** Directions **
Wherever "mich" appears in the records below, copy the line that holds it.

** Data provided **
>>
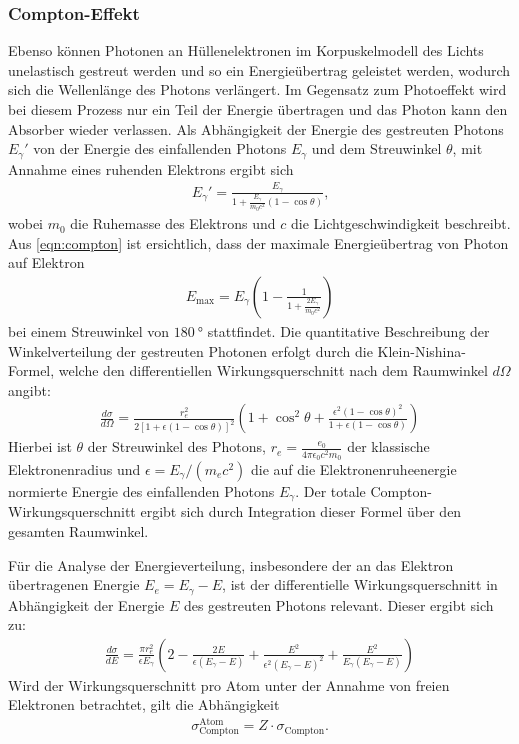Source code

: \subsubsection{Compton-Effekt}
Ebenso können Photonen an Hüllenelektronen im Korpuskelmodell des Lichts unelastisch gestreut werden und so ein Energieübertrag geleistet werden, wodurch sich die Wellenlänge des Photons verlängert. Im Gegensatz zum Photoeffekt wird bei diesem Prozess nur ein Teil der Energie übertragen und das Photon kann den Absorber wieder verlassen.
Als Abhängigkeit der Energie des gestreuten Photons $E_\gamma'$ von der Energie des einfallenden Photons $E_\gamma$ und dem Streuwinkel $\theta$, mit Annahme eines ruhenden Elektrons ergibt sich
\begin{align}
  E_\gamma' = \frac{E_\gamma}{1+\frac{E_\gamma}{m_0c^2}(1-\cos{\theta})}\text{,}\label{eqn:compton}
\end{align}
wobei $m_0$ die Ruhemasse des Elektrons und $c$ die Lichtgeschwindigkeit beschreibt.
Aus \autoref{eqn:compton} ist ersichtlich, dass der maximale Energieübertrag von Photon auf Elektron
\begin{align}
  E_{\text{max}} = E_\gamma\left(1-\frac{1}{1+\frac{2E_\gamma}{m_0c^2}}\right)\label{eqn:Comptonmax}
\end{align}
bei einem Streuwinkel von $\SI{180}{\degree}$ stattfindet.
Die quantitative Beschreibung der Winkelverteilung der gestreuten Photonen erfolgt durch die Klein-Nishina-Formel, welche den differentiellen Wirkungsquerschnitt nach dem Raumwinkel \(d\Omega\) angibt:
\begin{align}
  \frac{d\sigma}{d\Omega} = \frac{r_e^2}{2 [1 + \epsilon (1 - \cos \theta)]^2} \left( 1 + \cos^2 \theta + \frac{\epsilon^2 (1 - \cos \theta)^2}{1 + \epsilon (1 - \cos \theta)} \right) \label{eq:klein_nishina_dOmega}
\end{align}
Hierbei ist \(\theta\) der Streuwinkel des Photons, \(r_e = \frac{e_0}{4\pi\epsilon_0c^2m_0}\) der klassische Elektronenradius und \(\epsilon = E_\gamma / (m_e c^2)\) die auf die Elektronenruheenergie normierte Energie des einfallenden Photons \(E_\gamma\). Der totale Compton-Wirkungsquerschnitt ergibt sich durch Integration dieser Formel über den gesamten Raumwinkel.

Für die Analyse der Energieverteilung, insbesondere der an das Elektron übertragenen Energie \(E_e = E_\gamma - E\), ist der differentielle Wirkungsquerschnitt in Abhängigkeit der Energie \(E\) des gestreuten Photons relevant. Dieser ergibt sich zu:
\begin{align}
  \frac{d\sigma}{dE} = \frac{\pi r_e^2}{\epsilon E_\gamma} \left( 2 - \frac{2E}{\epsilon (E_\gamma - E)} + \frac{E^2}{\epsilon^2 (E_\gamma - E)^2} + \frac{E^2}{E_\gamma (E_\gamma - E)} \right) \label{eqn:Wirkungsquerschnitt}
\end{align}
Wird der Wirkungsquerschnitt pro Atom unter der Annahme von freien Elektronen betrachtet, gilt die Abhängigkeit
\begin{align}
  \sigma_\text{Compton}^\text{Atom}=Z\cdot \sigma_\text{Compton}\text{.}
\end{align}

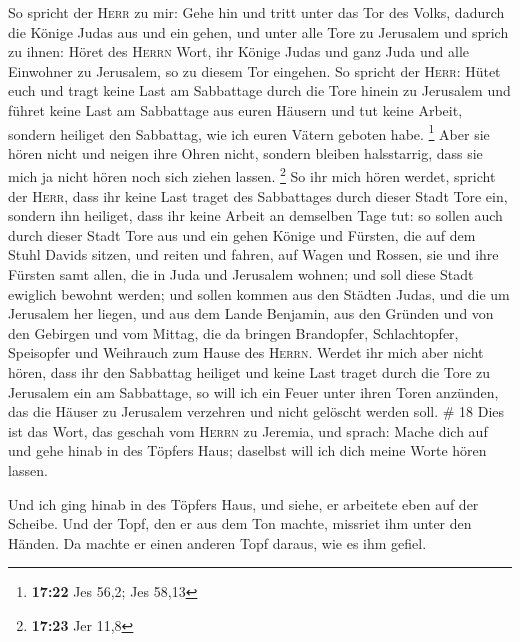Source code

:  So spricht der \textsc{Herr} zu mir: Gehe hin und tritt
unter das Tor des Volks, dadurch die Könige Judas aus und ein gehen, und
unter alle Tore zu Jerusalem  und sprich zu ihnen: Höret
des \textsc{Herrn} Wort, ihr Könige Judas und ganz Juda und alle
Einwohner zu Jerusalem, so zu diesem Tor eingehen.  So
spricht der \textsc{Herr}: Hütet euch und tragt keine Last am Sabbattage
durch die Tore hinein zu Jerusalem  und führet keine Last
am Sabbattage aus euren Häusern und tut keine Arbeit, sondern heiliget
den Sabbattag, wie ich euren Vätern geboten habe. \footnote{\textbf{17:22}
  Jes 56,2; Jes 58,13}  Aber sie hören nicht und neigen
ihre Ohren nicht, sondern bleiben halsstarrig, dass sie mich ja nicht
hören noch sich ziehen lassen. \footnote{\textbf{17:23} Jer 11,8}
 So ihr mich hören werdet, spricht der \textsc{Herr},
dass ihr keine Last traget des Sabbattages durch dieser Stadt Tore ein,
sondern ihn heiliget, dass ihr keine Arbeit an demselben Tage tut:
 so sollen auch durch dieser Stadt Tore aus und ein gehen
Könige und Fürsten, die auf dem Stuhl Davids sitzen, und reiten und
fahren, auf Wagen und Rossen, sie und ihre Fürsten samt allen, die in
Juda und Jerusalem wohnen; und soll diese Stadt ewiglich bewohnt werden;
 und sollen kommen aus den Städten Judas, und die um
Jerusalem her liegen, und aus dem Lande Benjamin, aus den Gründen und
von den Gebirgen und vom Mittag, die da bringen Brandopfer,
Schlachtopfer, Speisopfer und Weihrauch zum Hause des \textsc{Herrn}.
 Werdet ihr mich aber nicht hören, dass ihr den Sabbattag
heiliget und keine Last traget durch die Tore zu Jerusalem ein am
Sabbattage, so will ich ein Feuer unter ihren Toren anzünden, das die
Häuser zu Jerusalem verzehren und nicht gelöscht werden soll. \# 18
 Dies ist das Wort, das geschah vom \textsc{Herrn} zu
Jeremia, und sprach:  Mache dich auf und gehe hinab in des
Töpfers Haus; daselbst will ich dich meine Worte hören lassen.

 Und ich ging hinab in des Töpfers Haus, und siehe, er
arbeitete eben auf der Scheibe.  Und der Topf, den er aus
dem Ton machte, missriet ihm unter den Händen. Da machte er einen
anderen Topf daraus, wie es ihm gefiel.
<<
** Expected answer **
ihre Ohren nicht, sondern bleiben halsstarrig, dass sie mich ja nicht
 So ihr mich hören werdet, spricht der \textsc{Herr},
 Werdet ihr mich aber nicht hören, dass ihr den Sabbattag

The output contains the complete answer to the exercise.